Stored data entries
_ _ _ _ _ _ _

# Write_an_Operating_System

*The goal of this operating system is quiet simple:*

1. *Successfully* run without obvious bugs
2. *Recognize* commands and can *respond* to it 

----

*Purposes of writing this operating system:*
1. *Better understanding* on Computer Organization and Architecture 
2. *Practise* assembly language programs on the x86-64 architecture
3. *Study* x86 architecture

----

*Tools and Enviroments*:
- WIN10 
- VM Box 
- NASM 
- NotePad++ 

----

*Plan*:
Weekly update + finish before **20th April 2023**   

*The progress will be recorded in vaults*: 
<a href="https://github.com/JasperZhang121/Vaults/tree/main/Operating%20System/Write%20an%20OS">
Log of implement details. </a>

_ _ _ _ _ _ _

-- Work item --
Every record must be output again with its wording unchanged.

-- Result for this task --
# Write_an_Operating_System

*The goal of this operating system is quiet simple:*

1. *Successfully* run without obvious bugs
2. *Recognize* commands and can *respond* to it 

----

*Purposes of writing this operating system:*
1. *Better understanding* on Computer Organization and Architecture 
2. *Practise* assembly language programs on the x86-64 architecture
3. *Study* x86 architecture

----

*Tools and Enviroments*:
- WIN10 
- VM Box 
- NASM 
- NotePad++ 

----

*Plan*:
Weekly update + finish before **20th April 2023**   

*The progress will be recorded in vaults*: 
<a href="https://github.com/JasperZhang121/Vaults/tree/main/Operating%20System/Write%20an%20OS">
Log of implement details. </a>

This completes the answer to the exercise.